Re: Features for the facilitation of sandbox construction

  • From: Philipp Kutin <philipp.kutin@xxxxxxxxx>
  • To: luajit@xxxxxxxxxxxxx
  • Date: Thu, 17 Jan 2013 13:20:39 +0100

Hi,

sorry for digging out such an old thread, but after some thinking,
there still seem to be a couple of open questions left.

To recap, my problem was that of making FFI struct ctype data be
accessible for both internal, trusted code as well as "untrusted"
users. In the absence of array or pointer members in the struct, I
believe such accesses to be safe (not inducing undefined behavior)
because the memory is allocated once on the C side and never released.

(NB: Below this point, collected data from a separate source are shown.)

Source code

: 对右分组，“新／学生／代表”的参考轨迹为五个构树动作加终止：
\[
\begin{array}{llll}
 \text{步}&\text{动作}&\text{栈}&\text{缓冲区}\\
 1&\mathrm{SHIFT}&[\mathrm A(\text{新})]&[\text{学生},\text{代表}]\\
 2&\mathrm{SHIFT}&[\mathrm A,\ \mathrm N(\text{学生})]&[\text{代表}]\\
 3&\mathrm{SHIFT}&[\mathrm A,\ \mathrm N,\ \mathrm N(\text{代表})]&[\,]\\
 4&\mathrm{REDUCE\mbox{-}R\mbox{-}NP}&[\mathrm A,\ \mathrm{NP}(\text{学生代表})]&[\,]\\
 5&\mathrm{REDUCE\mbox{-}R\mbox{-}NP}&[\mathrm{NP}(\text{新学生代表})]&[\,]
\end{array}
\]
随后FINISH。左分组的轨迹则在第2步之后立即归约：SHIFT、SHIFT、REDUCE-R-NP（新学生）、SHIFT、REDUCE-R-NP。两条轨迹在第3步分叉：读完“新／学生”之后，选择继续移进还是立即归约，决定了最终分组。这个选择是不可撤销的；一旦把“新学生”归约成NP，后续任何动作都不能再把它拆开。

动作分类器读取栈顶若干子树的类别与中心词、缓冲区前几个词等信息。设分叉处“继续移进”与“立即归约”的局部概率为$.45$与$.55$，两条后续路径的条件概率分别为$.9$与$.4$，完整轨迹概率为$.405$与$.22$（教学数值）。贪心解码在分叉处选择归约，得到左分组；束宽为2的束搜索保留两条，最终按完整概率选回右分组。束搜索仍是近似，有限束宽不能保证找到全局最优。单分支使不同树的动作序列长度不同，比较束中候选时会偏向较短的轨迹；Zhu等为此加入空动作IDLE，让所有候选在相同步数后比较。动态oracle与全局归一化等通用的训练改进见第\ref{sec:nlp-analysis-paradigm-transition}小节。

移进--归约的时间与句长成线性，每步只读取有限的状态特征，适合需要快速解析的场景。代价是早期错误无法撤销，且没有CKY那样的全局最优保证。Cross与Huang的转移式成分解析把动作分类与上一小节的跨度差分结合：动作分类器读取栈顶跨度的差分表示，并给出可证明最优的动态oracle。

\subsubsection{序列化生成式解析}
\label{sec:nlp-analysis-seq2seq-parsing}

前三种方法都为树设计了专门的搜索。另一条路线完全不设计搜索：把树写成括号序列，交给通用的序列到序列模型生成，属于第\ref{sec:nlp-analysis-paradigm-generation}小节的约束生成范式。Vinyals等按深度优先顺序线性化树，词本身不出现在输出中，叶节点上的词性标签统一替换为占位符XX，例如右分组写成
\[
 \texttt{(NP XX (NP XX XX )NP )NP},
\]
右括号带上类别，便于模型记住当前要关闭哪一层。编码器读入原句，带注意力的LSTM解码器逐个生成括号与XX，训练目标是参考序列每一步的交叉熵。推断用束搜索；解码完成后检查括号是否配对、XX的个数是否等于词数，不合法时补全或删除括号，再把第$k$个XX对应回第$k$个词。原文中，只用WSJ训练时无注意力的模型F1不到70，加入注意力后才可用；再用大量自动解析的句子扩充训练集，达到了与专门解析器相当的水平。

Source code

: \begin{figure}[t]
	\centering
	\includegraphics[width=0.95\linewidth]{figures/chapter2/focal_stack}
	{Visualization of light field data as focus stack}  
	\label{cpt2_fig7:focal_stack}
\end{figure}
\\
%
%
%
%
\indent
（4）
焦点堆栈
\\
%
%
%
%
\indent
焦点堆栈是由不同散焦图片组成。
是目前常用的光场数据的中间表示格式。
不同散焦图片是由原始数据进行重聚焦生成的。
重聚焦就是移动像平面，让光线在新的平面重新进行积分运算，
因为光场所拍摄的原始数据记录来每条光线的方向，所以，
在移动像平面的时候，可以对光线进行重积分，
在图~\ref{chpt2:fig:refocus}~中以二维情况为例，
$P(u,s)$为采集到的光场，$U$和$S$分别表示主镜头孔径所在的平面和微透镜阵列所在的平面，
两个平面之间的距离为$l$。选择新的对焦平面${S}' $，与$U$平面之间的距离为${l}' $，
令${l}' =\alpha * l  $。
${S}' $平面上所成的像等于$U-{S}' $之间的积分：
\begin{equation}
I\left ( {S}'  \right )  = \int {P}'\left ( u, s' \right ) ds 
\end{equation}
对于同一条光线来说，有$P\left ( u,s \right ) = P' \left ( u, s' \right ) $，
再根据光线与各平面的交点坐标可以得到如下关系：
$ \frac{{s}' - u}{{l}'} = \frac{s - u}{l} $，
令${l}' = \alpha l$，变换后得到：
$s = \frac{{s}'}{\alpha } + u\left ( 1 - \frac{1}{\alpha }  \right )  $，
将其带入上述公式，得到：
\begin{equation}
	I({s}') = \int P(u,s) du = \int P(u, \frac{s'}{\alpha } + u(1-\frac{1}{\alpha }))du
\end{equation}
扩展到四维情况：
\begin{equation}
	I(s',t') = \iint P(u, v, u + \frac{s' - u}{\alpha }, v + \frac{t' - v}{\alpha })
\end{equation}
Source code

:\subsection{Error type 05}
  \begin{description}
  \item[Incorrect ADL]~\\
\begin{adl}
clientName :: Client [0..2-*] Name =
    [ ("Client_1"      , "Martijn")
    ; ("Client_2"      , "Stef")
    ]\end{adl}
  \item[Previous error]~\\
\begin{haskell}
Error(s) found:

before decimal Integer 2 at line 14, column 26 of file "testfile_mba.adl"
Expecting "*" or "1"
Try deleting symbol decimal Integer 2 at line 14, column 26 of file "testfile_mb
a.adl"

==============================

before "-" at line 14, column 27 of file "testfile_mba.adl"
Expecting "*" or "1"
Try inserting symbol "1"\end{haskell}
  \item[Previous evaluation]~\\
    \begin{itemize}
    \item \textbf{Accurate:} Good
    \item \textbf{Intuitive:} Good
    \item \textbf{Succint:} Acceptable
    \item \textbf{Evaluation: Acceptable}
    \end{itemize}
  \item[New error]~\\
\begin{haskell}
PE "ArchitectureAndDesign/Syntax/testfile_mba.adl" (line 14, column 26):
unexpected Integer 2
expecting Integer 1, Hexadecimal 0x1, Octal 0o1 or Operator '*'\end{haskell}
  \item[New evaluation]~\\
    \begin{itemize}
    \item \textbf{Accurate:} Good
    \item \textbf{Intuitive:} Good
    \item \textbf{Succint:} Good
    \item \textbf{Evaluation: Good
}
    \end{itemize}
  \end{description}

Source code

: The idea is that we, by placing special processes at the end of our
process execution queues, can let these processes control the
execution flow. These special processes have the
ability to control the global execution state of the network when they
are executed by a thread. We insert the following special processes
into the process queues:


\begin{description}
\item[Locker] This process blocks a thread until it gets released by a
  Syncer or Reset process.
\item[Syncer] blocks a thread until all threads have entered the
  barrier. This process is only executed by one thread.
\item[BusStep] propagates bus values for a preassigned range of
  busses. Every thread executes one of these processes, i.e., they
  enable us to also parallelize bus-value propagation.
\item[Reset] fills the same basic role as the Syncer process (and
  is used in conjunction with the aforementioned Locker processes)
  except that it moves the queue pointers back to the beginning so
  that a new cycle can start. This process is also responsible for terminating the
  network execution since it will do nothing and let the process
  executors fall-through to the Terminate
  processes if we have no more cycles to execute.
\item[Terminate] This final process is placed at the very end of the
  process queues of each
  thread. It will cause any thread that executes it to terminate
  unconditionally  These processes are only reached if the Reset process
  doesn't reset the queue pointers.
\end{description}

The solution I came up with the help of the hint given by Erik earlier
is that I have a "template" for a C struct, like

local ACTOR_STRUCT = [[{
    const int32_t t_data[10];
    int32_t flags;
    const int16_t picnum;
}]]

which undergoes treatment twice to procude the actual C types:

For internal use, we strip all "const" qualifiers:
  (...) typedef struct]].. strip_const(ACTOR_STRUCT).. [[actor_u_t;
// _u for "unrestricted"

and for the users, we substitute arrays by a sequence of (randomly
named :-)) scalar fields:
  (...) typedef struct]].. mangle_arrays(ACTOR_STRUCT) ..[[actor_t;

Then, in the metatable for the exposed ctype "actor_t", we have
accessor functions for the restricted members, like

  get_t_data = function(a, idx)
      if (idx >= 10ULL) then error("Invalid t_data index "..idx, 2) end
      return ffi.cast(actor_ptr_ct, a).t_data[idx]
  end
.
This is all fine, but what I'm worried about now is whether mixed
accesses to one and the same member don't violate the strict aliasing
rules? It's only the const scalars like "picnum" in my example I'm
concerned about here, because we'd be able to access the array members
only with the unrestricted type. (If the compiler concludes that they
must not alias other data, it'd be right).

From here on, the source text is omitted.